** Opening Entries provided block **
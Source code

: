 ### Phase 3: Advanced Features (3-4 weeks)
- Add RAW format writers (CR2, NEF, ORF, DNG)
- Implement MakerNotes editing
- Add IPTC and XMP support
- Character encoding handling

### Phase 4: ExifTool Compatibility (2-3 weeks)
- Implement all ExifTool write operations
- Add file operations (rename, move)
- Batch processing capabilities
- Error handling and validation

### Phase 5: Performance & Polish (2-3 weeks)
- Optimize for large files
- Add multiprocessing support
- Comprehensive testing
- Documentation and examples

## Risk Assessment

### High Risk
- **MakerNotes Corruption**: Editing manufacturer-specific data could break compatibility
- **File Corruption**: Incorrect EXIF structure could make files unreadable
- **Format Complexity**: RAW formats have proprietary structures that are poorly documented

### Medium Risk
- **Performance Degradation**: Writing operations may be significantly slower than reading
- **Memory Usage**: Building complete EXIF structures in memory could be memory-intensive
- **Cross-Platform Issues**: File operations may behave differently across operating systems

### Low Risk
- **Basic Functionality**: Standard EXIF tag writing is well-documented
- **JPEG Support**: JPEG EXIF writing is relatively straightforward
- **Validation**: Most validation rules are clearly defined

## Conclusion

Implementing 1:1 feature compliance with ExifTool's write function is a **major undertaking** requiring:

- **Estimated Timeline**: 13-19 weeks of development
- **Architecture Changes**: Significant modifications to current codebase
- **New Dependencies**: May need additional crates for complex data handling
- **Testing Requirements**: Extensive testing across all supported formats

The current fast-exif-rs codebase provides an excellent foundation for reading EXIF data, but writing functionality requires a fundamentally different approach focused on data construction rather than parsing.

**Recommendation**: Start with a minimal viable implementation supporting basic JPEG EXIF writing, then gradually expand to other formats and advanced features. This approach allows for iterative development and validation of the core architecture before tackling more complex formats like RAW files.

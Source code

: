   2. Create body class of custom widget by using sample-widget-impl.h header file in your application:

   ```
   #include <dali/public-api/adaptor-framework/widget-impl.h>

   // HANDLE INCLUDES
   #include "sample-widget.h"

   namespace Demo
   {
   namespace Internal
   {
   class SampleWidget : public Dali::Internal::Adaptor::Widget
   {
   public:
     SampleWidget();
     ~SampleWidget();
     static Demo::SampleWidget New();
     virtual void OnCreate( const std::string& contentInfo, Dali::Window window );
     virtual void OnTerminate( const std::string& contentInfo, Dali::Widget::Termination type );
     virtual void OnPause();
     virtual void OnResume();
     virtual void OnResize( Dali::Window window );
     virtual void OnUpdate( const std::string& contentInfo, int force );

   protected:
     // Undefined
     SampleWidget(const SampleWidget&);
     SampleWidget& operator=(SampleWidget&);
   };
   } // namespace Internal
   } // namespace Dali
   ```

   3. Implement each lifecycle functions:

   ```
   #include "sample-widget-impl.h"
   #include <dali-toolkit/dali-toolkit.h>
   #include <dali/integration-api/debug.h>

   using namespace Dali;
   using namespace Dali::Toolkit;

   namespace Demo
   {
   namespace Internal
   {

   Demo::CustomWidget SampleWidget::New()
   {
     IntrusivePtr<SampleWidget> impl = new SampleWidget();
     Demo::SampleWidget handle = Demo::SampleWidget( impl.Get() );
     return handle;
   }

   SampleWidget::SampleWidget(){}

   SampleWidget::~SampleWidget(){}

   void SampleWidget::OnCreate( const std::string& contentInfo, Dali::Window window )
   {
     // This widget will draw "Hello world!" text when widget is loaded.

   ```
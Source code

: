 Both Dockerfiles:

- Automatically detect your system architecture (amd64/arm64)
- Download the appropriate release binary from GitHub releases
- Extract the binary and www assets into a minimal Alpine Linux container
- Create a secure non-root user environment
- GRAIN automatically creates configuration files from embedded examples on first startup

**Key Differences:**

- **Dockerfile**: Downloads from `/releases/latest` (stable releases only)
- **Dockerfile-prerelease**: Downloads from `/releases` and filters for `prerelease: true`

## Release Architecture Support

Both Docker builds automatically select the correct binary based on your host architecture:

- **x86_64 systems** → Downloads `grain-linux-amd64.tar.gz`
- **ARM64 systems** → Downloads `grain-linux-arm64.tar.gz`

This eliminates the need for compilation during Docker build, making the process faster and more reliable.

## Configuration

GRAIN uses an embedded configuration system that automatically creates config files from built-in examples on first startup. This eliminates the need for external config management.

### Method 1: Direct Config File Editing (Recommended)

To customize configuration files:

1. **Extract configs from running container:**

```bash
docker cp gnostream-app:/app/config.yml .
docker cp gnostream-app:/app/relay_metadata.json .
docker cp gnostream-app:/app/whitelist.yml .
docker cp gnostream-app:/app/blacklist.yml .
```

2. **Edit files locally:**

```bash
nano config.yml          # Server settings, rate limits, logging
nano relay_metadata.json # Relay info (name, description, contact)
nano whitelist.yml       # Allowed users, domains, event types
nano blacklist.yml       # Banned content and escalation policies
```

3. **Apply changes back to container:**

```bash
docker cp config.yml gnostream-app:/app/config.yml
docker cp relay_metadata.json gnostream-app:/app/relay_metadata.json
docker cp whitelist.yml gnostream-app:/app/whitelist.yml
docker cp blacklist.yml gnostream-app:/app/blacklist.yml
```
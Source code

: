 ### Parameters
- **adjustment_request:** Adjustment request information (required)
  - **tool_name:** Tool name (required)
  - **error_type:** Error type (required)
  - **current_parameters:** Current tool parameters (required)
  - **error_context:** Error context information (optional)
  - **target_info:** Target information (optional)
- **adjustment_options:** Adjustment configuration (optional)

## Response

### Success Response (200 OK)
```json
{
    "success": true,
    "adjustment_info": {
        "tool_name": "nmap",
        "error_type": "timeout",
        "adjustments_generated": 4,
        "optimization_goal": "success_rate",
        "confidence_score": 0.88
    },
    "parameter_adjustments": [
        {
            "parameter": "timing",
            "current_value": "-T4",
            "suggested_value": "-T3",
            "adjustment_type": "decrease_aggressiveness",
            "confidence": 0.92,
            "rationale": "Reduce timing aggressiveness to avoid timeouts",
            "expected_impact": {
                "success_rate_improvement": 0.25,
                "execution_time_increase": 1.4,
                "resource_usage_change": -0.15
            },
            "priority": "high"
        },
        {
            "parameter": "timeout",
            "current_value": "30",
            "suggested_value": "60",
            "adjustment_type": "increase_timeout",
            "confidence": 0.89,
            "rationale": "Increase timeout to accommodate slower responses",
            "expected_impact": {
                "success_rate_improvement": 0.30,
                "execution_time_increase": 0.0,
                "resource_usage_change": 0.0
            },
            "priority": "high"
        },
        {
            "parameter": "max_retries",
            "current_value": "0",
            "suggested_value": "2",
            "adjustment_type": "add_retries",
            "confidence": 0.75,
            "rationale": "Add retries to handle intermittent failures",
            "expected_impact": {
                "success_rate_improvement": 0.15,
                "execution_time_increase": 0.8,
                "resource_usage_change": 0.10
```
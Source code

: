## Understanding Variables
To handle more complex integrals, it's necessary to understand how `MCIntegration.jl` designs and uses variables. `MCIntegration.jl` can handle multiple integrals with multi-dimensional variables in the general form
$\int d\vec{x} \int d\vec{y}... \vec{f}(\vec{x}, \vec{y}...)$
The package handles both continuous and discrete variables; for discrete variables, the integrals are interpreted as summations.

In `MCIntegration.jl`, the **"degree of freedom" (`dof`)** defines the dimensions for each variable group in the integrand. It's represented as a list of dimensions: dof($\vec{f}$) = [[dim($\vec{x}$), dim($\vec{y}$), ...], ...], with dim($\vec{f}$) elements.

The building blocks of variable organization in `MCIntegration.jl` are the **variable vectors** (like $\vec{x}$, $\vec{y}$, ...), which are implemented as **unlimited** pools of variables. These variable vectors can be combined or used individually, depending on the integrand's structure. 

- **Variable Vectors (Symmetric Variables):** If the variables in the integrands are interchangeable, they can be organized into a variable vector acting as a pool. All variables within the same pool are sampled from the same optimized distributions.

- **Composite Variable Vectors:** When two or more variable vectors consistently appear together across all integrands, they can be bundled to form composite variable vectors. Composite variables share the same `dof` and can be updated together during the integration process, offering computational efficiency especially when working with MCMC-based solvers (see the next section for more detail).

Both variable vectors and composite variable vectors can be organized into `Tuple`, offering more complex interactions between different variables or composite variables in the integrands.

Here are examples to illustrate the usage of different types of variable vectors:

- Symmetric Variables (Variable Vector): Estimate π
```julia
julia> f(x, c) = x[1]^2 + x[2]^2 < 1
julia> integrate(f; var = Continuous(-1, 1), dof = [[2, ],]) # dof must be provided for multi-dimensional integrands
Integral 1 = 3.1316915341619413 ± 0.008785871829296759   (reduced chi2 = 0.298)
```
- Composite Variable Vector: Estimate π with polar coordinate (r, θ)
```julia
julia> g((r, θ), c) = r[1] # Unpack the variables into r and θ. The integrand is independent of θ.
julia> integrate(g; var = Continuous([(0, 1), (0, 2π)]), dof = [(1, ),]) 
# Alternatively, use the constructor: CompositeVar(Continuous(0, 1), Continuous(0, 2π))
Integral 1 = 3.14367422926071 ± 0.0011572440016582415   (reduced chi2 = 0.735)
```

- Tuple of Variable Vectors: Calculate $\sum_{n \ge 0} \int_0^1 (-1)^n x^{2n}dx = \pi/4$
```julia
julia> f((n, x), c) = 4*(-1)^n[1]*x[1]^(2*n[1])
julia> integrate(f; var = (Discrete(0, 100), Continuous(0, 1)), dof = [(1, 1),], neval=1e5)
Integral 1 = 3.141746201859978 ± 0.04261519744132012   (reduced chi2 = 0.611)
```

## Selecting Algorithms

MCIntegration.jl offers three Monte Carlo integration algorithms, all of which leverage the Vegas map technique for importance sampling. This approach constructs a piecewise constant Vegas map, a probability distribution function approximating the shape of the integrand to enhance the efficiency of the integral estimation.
** Closing Entries provided block **
Your goal:
In the lines above, find the word "optional" and copy each line that contains it.

Task response:
  - **error_context:** Error context information (optional)
  - **target_info:** Target information (optional)
- **adjustment_options:** Adjustment configuration (optional)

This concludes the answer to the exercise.